最後の1人を仕留め、俺は白コンテナまで走りきる
そして、奥にあったベルを取り思いっきり振り回す   
ベルの音が周囲一帯に鳴り響くのと同時に
「ゲーム終了でーす!!赤チームの勝利ぃ!!」
 拡声器を使ったスタッフの声がフィールド全体に伝わり、試合終了…


 いやぁ、本日ラストの試合で活躍できてよかった良かった


 張り詰めた空気が無くなり、ほっと一息をつく。
コンテナからフィールド外へと向かって草の中を歩いていく
 フィールド外では、同じ赤チームのメンバー2人が俺のことを待っていたので
セーフティをかけ腰のホルダーに戻し、声をかける
「お疲れ様! 2人の支援のおかげでフラッグ取れたぞ!」
「おーう!亮!グッジョブ!グッジョブ! お前は相変わらずつえぇな!」
「おつかれ亮君!さすがだねぇ…、僕なんて始まって数分でヒットしちゃったよ…」
「おつかれおつかれ〜、いやいや、俺なんてまだまだ弱っちぃよ 本当に強い人なんて一人で殲滅すんだぞ?」


 大柄な男と小柄な男、どちらも俺の友人だ
 180cmまである身長に、THE 体育会系って感じのガチムチ短髪ツンツン男が
大野隆二
   
 本人は160cmだと言っているが実際は157cmの身長、ひょろい身体つきで不健康そうな顔色の男
こいつは小野慎
2人とも顔は中の上って感じかな?いや、俺も人の顔のことを言えるほどいい顔をしてるわけじゃないけれども。

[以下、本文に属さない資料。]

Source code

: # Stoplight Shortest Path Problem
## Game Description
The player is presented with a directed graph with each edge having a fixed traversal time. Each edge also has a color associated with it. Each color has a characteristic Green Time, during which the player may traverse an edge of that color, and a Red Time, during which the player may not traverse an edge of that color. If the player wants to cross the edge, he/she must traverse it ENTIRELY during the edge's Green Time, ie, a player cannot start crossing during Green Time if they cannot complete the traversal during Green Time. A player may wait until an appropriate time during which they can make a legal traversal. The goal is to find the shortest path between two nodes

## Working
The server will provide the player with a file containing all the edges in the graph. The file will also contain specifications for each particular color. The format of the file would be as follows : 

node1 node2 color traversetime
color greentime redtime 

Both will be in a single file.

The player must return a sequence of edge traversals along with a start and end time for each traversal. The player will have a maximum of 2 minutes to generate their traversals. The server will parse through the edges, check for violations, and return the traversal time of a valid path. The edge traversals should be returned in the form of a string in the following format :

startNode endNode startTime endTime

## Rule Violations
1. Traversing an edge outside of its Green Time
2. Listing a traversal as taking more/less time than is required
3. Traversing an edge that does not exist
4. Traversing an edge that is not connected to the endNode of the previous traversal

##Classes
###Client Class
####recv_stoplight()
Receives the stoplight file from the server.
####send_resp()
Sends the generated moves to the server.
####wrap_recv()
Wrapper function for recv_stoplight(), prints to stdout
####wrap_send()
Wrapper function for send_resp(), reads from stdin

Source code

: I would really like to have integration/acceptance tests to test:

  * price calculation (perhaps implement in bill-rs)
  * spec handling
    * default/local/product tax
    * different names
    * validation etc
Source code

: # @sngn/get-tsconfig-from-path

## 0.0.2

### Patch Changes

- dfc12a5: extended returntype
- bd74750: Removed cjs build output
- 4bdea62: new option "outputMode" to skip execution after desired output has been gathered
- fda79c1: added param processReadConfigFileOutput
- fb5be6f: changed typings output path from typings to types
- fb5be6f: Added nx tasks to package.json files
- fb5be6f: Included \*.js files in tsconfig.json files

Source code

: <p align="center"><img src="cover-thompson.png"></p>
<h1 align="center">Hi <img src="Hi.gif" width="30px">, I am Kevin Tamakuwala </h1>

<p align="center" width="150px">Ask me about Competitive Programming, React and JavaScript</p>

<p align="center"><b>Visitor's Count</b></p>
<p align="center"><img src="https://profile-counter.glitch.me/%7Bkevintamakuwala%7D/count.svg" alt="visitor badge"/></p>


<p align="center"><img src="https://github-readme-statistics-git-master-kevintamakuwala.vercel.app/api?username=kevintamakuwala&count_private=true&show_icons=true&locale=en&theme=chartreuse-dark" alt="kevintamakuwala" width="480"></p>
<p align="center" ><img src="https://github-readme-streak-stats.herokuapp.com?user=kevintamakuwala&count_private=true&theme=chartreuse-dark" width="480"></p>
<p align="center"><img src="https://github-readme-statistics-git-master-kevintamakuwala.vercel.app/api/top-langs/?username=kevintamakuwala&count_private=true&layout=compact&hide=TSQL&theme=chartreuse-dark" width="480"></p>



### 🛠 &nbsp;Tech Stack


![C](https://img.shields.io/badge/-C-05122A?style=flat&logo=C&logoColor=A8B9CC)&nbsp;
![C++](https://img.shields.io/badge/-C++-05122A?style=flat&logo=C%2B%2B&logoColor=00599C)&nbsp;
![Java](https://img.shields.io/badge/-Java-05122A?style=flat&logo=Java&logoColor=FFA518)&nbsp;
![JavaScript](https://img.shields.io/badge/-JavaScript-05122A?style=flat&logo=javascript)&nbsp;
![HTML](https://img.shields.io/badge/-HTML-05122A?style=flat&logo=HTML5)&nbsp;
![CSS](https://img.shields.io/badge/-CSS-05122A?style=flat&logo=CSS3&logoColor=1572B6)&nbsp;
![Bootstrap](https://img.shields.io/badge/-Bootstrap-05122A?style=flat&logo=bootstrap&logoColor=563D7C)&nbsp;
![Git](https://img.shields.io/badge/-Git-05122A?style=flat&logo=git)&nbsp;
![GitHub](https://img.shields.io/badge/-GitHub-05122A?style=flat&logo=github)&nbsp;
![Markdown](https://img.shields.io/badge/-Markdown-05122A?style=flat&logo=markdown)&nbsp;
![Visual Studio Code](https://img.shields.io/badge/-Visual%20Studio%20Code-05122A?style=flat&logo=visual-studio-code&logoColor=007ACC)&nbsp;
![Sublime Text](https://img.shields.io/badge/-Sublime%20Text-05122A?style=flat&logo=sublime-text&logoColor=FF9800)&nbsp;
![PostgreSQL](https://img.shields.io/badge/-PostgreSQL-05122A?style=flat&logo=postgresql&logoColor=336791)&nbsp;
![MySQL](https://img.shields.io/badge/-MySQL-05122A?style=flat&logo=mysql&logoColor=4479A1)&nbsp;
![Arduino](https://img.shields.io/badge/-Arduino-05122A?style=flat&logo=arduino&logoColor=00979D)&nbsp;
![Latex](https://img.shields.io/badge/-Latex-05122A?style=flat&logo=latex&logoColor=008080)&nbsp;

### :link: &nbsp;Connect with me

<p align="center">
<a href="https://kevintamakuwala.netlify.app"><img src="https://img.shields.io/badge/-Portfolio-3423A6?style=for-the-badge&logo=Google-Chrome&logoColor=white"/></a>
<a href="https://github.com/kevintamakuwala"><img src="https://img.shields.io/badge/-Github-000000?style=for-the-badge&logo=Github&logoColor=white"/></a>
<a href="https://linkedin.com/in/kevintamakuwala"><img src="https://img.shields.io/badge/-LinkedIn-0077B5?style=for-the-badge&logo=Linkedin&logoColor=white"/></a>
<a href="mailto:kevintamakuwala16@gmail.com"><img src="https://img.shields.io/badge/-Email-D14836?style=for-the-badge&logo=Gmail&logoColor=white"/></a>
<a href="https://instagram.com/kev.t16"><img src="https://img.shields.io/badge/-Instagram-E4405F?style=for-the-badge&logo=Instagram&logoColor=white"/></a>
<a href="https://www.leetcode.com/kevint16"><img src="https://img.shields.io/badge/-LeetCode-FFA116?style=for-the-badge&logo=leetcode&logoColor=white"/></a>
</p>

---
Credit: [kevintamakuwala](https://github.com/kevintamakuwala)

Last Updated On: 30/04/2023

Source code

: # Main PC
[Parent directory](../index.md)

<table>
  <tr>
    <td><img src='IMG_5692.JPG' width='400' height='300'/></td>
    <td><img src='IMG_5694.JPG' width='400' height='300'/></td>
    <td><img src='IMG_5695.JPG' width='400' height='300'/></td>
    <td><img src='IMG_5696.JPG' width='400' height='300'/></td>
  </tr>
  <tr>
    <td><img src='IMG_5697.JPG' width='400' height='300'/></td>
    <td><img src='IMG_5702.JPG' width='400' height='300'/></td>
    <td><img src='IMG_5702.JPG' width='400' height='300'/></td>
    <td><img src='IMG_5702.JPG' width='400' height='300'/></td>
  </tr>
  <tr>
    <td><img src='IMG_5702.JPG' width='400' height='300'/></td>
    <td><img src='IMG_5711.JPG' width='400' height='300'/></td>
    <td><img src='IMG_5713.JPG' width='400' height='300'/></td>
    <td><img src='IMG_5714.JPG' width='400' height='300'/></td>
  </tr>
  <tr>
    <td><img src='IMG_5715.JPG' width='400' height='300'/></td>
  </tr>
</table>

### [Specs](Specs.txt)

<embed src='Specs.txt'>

「そんな事できんのは一部のバケモンだけだろうが…、お前はそんなイロモノばっか使ってるくせに戦績いいからなぁ…」
「そうだよねぇ…、僕、亮君以外でその銃使っている人見たことないもんなぁ」
「イロモノって言うなよ。まぁサバゲーだからな。実銃とはまた別だろ?他人が使ってないようなものってワクワクするじゃんか。」
 そう言って、ホルダーにしまってる銃を指の関節で叩く
「言わんとしてる事はわかるけどな…、まぁいいわ。今更だしな。」
 やれやれと言った雰囲気で隆二は手をあげる
む…なんだ俺が変人みたいな扱いは、異議があるぞ。
「ふふ…、そうだね。亮君は亮君だからね。 そろそろ帰ろっか。みんなも帰っていってるみたいだし。」
「あぁ、わり。先帰ってていいぞ。シューティングレンジで玉使い切ってから帰るからさ。」
 今回の試合でかなりの数の玉を持って来ていたが、実際に使ったのは6割程度。
次回の試合にまで持ち越すのもありだが、久し振りに出した銃もあることだし
調整を兼ねてここでうちきっていくことにする。


「おー、了解。んじゃ先帰るぞ。じゃあな!」
「亮君気をつけて帰ってね!また明日ね」
   手を振るふたりに軽く手を挙げシューティングレンジ(サバゲーフィールドにある射撃練習場)へと向かう。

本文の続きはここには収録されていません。